▸ EXERCISE PROMPT
Wherever the word "Video" occurs in the lines below, copy the whole line.

▸ EXTRACTED INFORMATION
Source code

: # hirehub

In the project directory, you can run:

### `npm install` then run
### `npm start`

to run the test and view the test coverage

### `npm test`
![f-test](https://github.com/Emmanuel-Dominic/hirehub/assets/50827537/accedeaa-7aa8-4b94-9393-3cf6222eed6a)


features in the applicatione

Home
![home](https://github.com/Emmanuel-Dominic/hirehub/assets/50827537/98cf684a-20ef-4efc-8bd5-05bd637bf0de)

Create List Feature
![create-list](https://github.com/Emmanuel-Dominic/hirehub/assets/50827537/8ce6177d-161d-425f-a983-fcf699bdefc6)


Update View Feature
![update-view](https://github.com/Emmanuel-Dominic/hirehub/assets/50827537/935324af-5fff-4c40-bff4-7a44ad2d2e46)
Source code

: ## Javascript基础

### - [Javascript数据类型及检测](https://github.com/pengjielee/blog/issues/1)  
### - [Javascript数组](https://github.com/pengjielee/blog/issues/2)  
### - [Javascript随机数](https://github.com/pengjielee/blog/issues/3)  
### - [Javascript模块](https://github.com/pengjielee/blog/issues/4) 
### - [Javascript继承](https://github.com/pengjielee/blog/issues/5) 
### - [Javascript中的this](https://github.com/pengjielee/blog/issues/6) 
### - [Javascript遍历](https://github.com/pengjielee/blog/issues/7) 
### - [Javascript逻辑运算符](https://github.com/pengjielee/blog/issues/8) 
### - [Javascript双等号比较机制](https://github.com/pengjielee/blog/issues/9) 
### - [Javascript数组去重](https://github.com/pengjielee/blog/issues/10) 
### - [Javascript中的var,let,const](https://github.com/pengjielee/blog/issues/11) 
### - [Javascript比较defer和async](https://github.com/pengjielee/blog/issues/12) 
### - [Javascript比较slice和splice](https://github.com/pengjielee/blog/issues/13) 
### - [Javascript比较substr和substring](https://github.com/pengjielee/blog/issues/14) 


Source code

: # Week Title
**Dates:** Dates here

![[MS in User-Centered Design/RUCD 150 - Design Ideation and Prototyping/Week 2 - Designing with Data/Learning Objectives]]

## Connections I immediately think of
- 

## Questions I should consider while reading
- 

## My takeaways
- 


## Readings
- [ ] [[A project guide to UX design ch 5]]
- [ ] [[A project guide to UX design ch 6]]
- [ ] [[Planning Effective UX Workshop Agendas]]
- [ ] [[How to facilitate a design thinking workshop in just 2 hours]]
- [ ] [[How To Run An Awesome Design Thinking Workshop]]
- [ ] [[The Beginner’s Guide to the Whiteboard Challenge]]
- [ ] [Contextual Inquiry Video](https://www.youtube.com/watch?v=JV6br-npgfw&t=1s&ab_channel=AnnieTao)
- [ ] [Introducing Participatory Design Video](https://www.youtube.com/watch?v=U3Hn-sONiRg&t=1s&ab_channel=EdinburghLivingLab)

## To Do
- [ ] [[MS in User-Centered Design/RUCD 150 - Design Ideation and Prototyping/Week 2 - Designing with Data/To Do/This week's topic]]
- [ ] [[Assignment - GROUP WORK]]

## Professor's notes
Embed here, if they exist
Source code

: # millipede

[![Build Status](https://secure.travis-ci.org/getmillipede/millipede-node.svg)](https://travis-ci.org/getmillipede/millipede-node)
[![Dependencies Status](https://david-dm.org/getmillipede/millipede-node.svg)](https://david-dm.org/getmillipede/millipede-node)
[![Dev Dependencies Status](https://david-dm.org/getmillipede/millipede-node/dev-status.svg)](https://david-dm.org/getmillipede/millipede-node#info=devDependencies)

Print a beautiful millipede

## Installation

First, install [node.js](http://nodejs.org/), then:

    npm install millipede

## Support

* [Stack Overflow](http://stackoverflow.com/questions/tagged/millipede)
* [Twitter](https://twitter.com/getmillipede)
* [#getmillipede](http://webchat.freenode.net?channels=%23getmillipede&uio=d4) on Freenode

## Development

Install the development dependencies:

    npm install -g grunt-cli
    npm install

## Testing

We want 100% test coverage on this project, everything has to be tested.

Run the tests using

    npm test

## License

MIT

▸ SOLUTION TO THE PROBLEM
- [ ] [Contextual Inquiry Video](https://www.youtube.com/watch?v=JV6br-npgfw&t=1s&ab_channel=AnnieTao)
- [ ] [Introducing Participatory Design Video](https://www.youtube.com/watch?v=U3Hn-sONiRg&t=1s&ab_channel=EdinburghLivingLab)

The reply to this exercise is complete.